20 NOV 2017

HFi Today, Who's Who in Local Authority Housing Development - The HFi's Winners

- Who's Who in Local Authority Housing Development - The HFi's Winners

- The HFi Meets...

- Focus: Jaywick Sands

- Latest Housing News

- Autumn Budget Special - 29 November

Who's Who in Local Authority Housing Development - The HFi's Winners

Inside Housing have launched this year's 'Who's Who in Local Authority Housing Development List' and the HFi is pleased to showcase the winners we are involved with. We are delighted that not only was Sir Steve Bullock from the HFi team recognised, but also, Gavin Jones, Chief Executive of HFi member Essex County Council, and some of our Housing Business Ready Councils.

Sir Steve has stood as a vocal champion of council housing for London, and is set to retire next May.

He has been Mayor of Lewisham since 2002, executive member for housing at London Councils since 2010, and sits on Sadiq Khan's Homes for Londoners board, as well as the Housing and Finance Institute. During his time at Lewisham, he has seen the authority establish an ALMO and Phoenix Community Housing, a community gateway housing association. The authority was also an early adopter of the now well-established system of building units for market sale to subsidise continued building of traditional council homes.

Sir Steve names the opening of Place/Ladywell, the UK's first "pop-up village" for homeless families, as his proudest housing achievement.

Housing Business Ready Councils:

  • Gerry Clarkson - Leader, Ashford Borough Council 
  • Tracey Kerly - Chief Executive, Ashford Borough Council
  • Lorraine Mealings - Head of Housing and Customer Services, and Deputy Director of Housing, Bournemouth Borough Council
  • Bill Flood - Managing Director, Wokingham Housing
  • Carl Brazier - Director of Housing and Customer Services, Stoke-on-Trent City Council
  • Steve Packham - Chief Executive, Chelmsford City Council
  • Ian Fitzpatrick - Director of Service Delivery, Lewes District Council and Eastbourne Borough Council, and Managing Director of Eastbourne Homes

Click here to see the list in full.

The HFi Meets...

Recently, the HFi's Lord Kerslake and Natalie Elphicke paid a visit to modular housing manufacturer ENE Group in Medway. These are new state of the art homes and helping to meet the demand for new homes in the area.

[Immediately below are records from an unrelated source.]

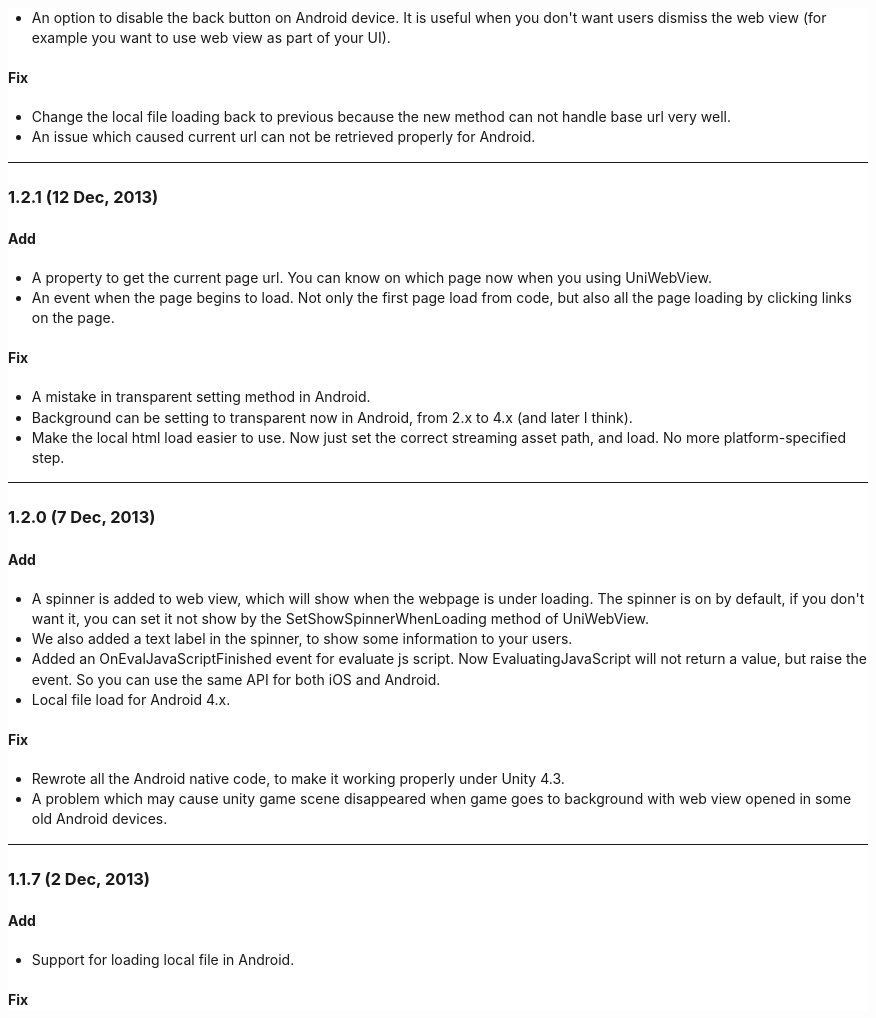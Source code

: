 * An option to disable the back button on Android device. It is useful when you don't want users dismiss the web view (for example you want to use web view as part of your UI).

#### Fix

* Change the local file loading back to previous because the new method can not handle base url very well.
* An issue which caused current url can not be retrieved properly for Android.

---

### 1.2.1 (12 Dec, 2013)

#### Add

* A property to get the current page url. You can know on which page now when you using UniWebView.
* An event when the page begins to load. Not only the first page load from code, but also all the page loading by clicking links on the page.

#### Fix

* A mistake in transparent setting method in Android.
* Background can be setting to transparent now in Android, from 2.x to 4.x (and later I think).
* Make the local html load easier to use. Now just set the correct streaming asset path, and load. No more platform-specified step.

---

### 1.2.0 (7 Dec, 2013)

#### Add

* A spinner is added to web view, which will show when the webpage is under loading. The spinner is on by default, if you don't want it, you can set it not show by the SetShowSpinnerWhenLoading method of UniWebView.
* We also added a text label in the spinner, to show some information to your users.
* Added an OnEvalJavaScriptFinished event for evaluate js script. Now EvaluatingJavaScript will not return a value, but raise the event. So you can use the same API for both iOS and Android.
* Local file load for Android 4.x.

#### Fix

* Rewrote all the Android native code, to make it working properly under Unity 4.3.
* A problem which may cause unity game scene disappeared when game goes to background with web view opened in some old Android devices.

---

### 1.1.7 (2 Dec, 2013)

#### Add

* Support for loading local file in Android.

#### Fix
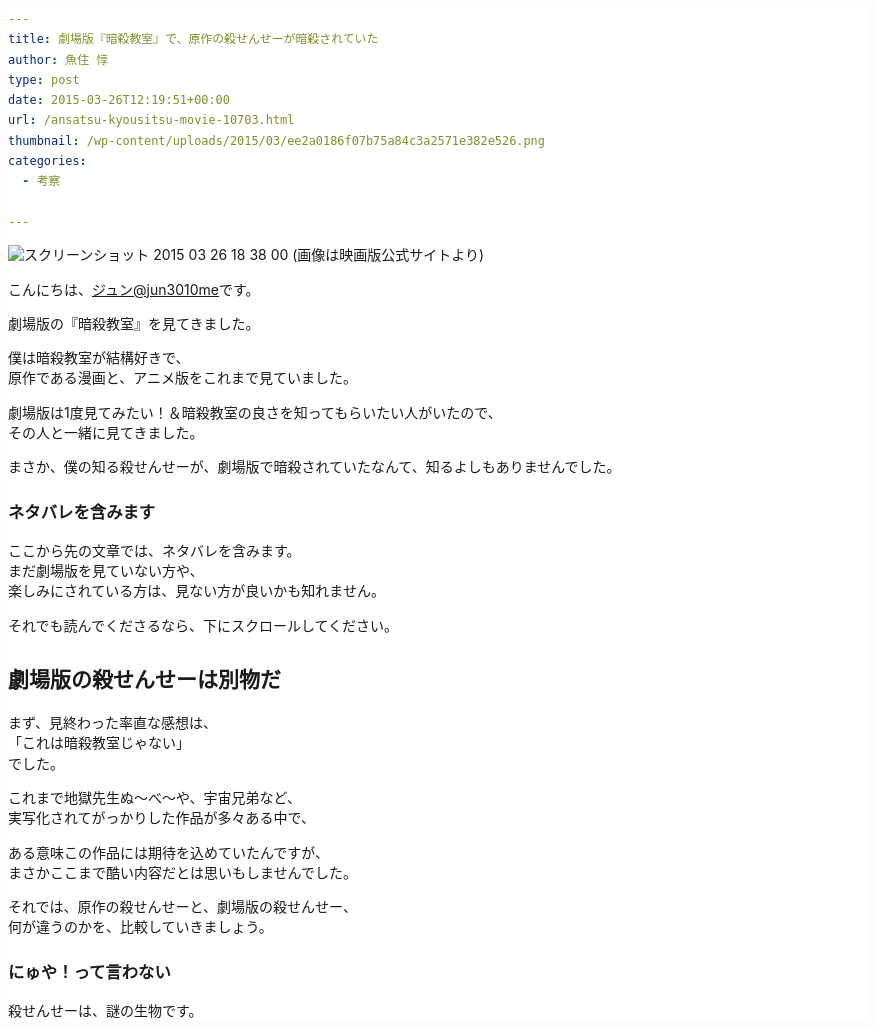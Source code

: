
 ```yaml
---
title: 劇場版『暗殺教室』で、原作の殺せんせーが暗殺されていた
author: 魚住 惇
type: post
date: 2015-03-26T12:19:51+00:00
url: /ansatsu-kyousitsu-movie-10703.html
thumbnail: /wp-content/uploads/2015/03/ee2a0186f07b75a84c3a2571e382e526.png
categories:
  - 考察

---
```

<img decoding="async" loading="lazy" src="/wp-content/uploads/2015/03/ee2a0186f07b75a84c3a2571e382e526.png" alt="スクリーンショット 2015 03 26 18 38 00" title="スクリーンショット 2015-03-26 18.38.00.png" border="0" width="572" height="384" />  
(画像は映画版公式サイトより)

こんにちは、[ジュン@jun3010me][1]です。

劇場版の『暗殺教室』を見てきました。

僕は暗殺教室が結構好きで、  
原作である漫画と、アニメ版をこれまで見ていました。

劇場版は1度見てみたい！＆暗殺教室の良さを知ってもらいたい人がいたので、  
その人と一緒に見てきました。

まさか、僕の知る<span class="futoaka">殺せんせーが、劇場版で暗殺されていた</span>なんて、知るよしもありませんでした。

### ネタバレを含みます

ここから先の文章では、ネタバレを含みます。  
まだ劇場版を見ていない方や、  
楽しみにされている方は、見ない方が良いかも知れません。

それでも読んでくださるなら、下にスクロールしてください。

## 劇場版の殺せんせーは別物だ

まず、見終わった率直な感想は、  
「これは暗殺教室じゃない」  
でした。

これまで地獄先生ぬ〜べ〜や、宇宙兄弟など、  
実写化されてがっかりした作品が多々ある中で、

ある意味この作品には期待を込めていたんですが、  
まさかここまで<span class="futoaka">酷い内容</span>だとは思いもしませんでした。

それでは、原作の殺せんせーと、劇場版の殺せんせー、  
何が違うのかを、比較していきましょう。

### にゅや！って言わない

殺せんせーは、謎の生物です。


 [1]: https://twitter.com/jun3010me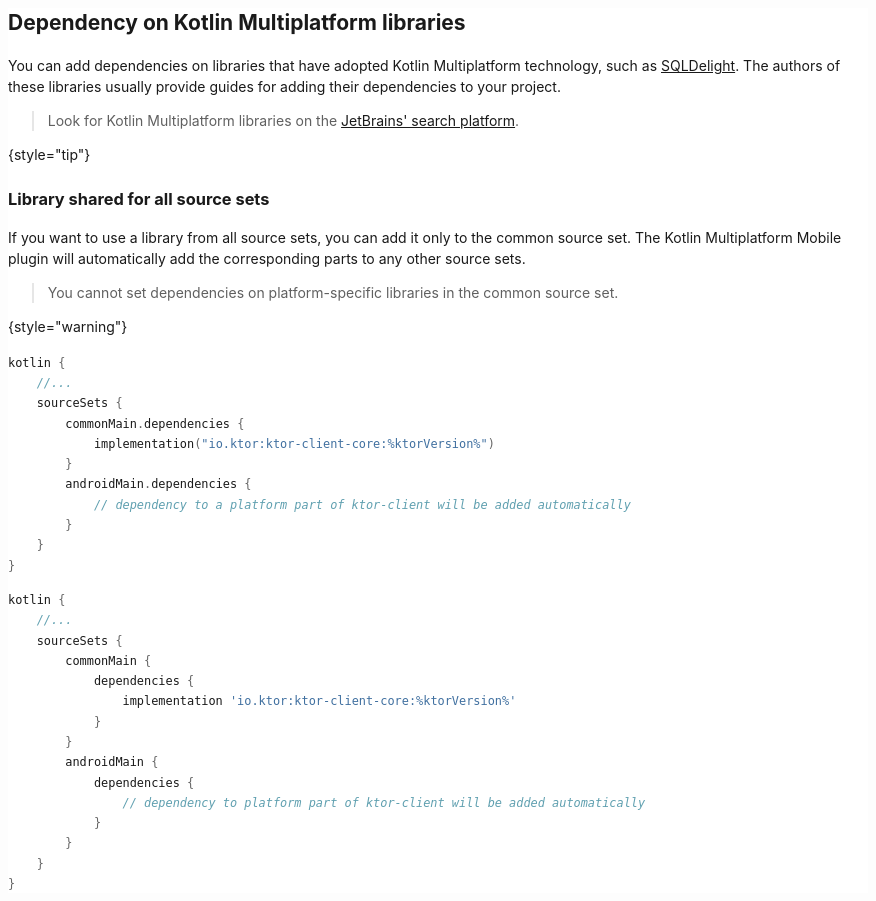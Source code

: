 ## Dependency on Kotlin Multiplatform libraries

You can add dependencies on libraries that have adopted Kotlin Multiplatform technology, such
as [SQLDelight](https://github.com/cashapp/sqldelight). The authors of these libraries usually provide guides for adding
their dependencies to your project.

> Look for Kotlin Multiplatform libraries on the [JetBrains' search platform](https://klibs.io/).
>
{style="tip"}

### Library shared for all source sets

If you want to use a library from all source sets, you can add it only to the common source set. The Kotlin
Multiplatform Mobile plugin will automatically add the corresponding parts to any other source sets.

> You cannot set dependencies on platform-specific libraries in the common source set.
>
{style="warning"}

<tabs group="build-script">
<tab title="Kotlin" group-key="kotlin">

```kotlin
kotlin {
    //...
    sourceSets {
        commonMain.dependencies {
            implementation("io.ktor:ktor-client-core:%ktorVersion%")
        }
        androidMain.dependencies {
            // dependency to a platform part of ktor-client will be added automatically
        }
    }
}
```

</tab>
<tab title="Groovy" group-key="groovy">

```groovy
kotlin {
    //...
    sourceSets {
        commonMain {
            dependencies {
                implementation 'io.ktor:ktor-client-core:%ktorVersion%'
            }
        }
        androidMain {
            dependencies {
                // dependency to platform part of ktor-client will be added automatically
            }
        }
    }
}
```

In a bid to speed up the building of houses, Medway Council is backing plans to create more kit houses in the community.

In January this year, Medway council gave the green light to this development of ready-made pod homes, and they are now becoming a reality. Three pods of 15 homes will land on site from Scotland and will be 85% complete, with only the roof being added on site.

Once finished, the development will comprise of 15 homes, and will be on sale from £185,000 for a one bed apartment, to £330,000 for a three bed semi detached house with a garage.

This type of house construction is 40% quicker than traditional methods, and from the day a pod arrives on site it can be ready to welcome its new residents within four weeks. And they come with a 60 year warranty.

Our Chairman, Sir Mark Boleat has also recently met Tony Pidgley CBE, founder and Chairman of Berkeley Group. They discussed Sir Mark's recent paper for the HFi on 'The Housing Problem in London' as well as housing infrastructure.

Sir Mark will also be discussing his recent report - 'The Housing Problem in London' - for the London Planning and Development Forum on 11 December. As well as speaking at the Winmark Affordable Housing Network on 27 November.

Focus: Jaywick Sands

Also last week, Inside Housing wrote an excellent 'insight' piece about Jaywick Sands and the deprivation that has occurred there. In the article, the HFi's work in Jaywick and our report 'Turning the Tide' was quoted extensively.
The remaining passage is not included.